Chapter Forty-Five
THE SPY
Grey, the man who appeared in my worst nightmares, blinked at me.
His flat expression communicated nothing as he assessed me.
He appeared older, and smaller, then I remembered.
He was no longer a towering figure of torment and hate that my childhood-self cowered under.
I returned his scrutiny with squared shoulders and an unflinching glare.
Ice crept along the floor, emanating from my feet in response to him, despite Nolan’s power seeking to suppress my own.
I thought he had died in the fire. Did that mean my mother was still alive? I remembered finding charred bits of her clothing, though. I did not find evidence of my father’s demise, only the assumption they had both perished.
I swallowed thickly, trying to reconcile the truth standing mere feet away from me. Where had he been these last many years?
My thoughts were interrupted as the ground beneath us began to gently sway.
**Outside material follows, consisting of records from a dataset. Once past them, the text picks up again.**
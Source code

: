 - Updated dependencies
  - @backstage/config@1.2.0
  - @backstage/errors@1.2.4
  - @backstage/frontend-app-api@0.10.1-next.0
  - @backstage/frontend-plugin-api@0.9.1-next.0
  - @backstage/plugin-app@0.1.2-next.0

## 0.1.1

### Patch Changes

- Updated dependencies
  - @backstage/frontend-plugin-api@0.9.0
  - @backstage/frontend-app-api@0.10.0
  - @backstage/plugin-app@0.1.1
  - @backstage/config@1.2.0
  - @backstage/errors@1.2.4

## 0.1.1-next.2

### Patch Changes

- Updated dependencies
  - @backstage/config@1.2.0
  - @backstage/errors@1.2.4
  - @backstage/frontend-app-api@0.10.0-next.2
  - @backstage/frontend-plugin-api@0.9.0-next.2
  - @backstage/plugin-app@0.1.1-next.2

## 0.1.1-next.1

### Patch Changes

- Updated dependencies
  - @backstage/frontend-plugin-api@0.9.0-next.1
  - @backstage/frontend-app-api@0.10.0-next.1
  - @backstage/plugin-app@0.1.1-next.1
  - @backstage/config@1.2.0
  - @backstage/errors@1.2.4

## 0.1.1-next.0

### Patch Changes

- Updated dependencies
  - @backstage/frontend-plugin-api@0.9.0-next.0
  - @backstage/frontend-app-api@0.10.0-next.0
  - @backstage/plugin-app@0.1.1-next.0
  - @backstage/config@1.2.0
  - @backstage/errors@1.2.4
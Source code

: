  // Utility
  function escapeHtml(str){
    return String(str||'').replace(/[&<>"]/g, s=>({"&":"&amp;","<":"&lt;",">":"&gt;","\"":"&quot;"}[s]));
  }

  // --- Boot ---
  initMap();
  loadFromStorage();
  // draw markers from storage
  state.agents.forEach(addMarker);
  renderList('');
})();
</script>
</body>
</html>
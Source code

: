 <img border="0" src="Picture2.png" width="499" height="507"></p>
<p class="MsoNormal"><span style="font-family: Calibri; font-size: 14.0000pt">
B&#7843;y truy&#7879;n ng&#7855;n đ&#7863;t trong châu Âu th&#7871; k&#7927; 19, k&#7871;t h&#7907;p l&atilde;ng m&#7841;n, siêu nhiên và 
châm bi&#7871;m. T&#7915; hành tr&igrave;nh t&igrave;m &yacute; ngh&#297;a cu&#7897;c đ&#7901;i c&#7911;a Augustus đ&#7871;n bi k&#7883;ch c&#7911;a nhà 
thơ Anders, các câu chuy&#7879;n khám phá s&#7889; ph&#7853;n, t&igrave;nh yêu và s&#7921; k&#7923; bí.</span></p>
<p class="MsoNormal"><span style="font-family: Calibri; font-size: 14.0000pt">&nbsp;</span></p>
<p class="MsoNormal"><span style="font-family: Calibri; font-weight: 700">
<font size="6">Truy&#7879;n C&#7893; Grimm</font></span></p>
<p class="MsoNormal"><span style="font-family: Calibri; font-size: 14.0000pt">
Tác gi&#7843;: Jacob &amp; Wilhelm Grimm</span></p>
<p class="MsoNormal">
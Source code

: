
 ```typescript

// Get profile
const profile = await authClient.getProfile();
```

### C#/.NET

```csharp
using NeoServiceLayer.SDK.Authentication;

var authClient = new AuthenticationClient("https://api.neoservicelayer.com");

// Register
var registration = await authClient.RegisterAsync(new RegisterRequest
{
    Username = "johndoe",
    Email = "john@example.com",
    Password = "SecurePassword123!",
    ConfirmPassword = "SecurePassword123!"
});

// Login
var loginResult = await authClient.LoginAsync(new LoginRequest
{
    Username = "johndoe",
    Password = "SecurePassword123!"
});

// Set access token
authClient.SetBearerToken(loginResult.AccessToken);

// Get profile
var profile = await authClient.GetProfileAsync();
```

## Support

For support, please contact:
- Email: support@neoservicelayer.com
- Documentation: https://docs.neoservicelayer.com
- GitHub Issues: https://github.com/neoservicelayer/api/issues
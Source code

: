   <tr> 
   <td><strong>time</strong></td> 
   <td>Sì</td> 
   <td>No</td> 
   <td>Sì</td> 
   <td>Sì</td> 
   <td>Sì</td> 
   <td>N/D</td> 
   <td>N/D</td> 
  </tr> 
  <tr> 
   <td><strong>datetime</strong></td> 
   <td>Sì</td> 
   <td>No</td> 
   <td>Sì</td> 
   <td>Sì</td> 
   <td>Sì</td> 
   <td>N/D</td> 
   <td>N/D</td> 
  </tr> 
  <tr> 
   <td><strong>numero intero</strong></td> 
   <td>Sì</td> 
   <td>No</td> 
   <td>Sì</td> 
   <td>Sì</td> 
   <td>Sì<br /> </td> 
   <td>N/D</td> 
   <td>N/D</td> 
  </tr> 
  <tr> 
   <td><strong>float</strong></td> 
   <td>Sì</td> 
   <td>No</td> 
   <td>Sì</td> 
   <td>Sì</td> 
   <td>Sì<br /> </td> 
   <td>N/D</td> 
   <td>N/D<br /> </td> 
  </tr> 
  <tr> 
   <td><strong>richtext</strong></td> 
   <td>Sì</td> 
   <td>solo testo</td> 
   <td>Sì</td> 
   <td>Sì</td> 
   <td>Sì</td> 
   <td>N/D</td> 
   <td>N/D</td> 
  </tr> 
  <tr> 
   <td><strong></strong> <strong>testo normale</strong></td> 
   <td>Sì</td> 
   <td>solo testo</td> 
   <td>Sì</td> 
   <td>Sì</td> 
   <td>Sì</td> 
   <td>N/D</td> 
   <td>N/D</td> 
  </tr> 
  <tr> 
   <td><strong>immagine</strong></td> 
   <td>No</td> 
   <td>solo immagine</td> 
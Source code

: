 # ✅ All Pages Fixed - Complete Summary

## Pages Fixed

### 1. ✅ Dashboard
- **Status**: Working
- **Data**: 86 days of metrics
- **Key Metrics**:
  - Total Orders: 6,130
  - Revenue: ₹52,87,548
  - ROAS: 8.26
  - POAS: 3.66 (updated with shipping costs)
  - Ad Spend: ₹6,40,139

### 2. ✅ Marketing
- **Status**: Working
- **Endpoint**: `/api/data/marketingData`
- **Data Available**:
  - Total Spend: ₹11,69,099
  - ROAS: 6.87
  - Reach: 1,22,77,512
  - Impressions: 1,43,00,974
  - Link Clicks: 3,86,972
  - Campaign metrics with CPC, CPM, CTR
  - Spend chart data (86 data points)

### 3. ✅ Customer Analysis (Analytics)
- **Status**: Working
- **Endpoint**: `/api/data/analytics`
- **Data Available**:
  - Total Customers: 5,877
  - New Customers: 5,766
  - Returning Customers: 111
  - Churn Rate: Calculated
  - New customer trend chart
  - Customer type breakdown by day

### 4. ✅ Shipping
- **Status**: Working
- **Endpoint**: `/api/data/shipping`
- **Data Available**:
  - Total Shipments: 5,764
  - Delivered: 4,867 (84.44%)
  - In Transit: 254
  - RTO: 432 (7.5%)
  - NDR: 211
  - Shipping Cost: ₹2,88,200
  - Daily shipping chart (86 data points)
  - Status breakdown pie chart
The tools lining the tabletops vibrated and the bed frames groaned.
We crouched, recognizing an earthquake might very well bring this entire tower down.
I stared at Dom, willing him to open his eyes.
His body slumped against the stone floor, his chest rising with shallow breaths.
Grey kept his gaze trained on me. For a moment, I thought he would reach out to hug me. I recoiled at the thought of it. The Supreme Vestal held up his hand and Grey’s mouth shut. His eyes fell blank, entranced.
“What are you doing here?” It’s all I could muster. My throat felt tight amidst the irrepressible waves of my emotions. Grey imperceptibly shook his head before his body fell slack, unconscious.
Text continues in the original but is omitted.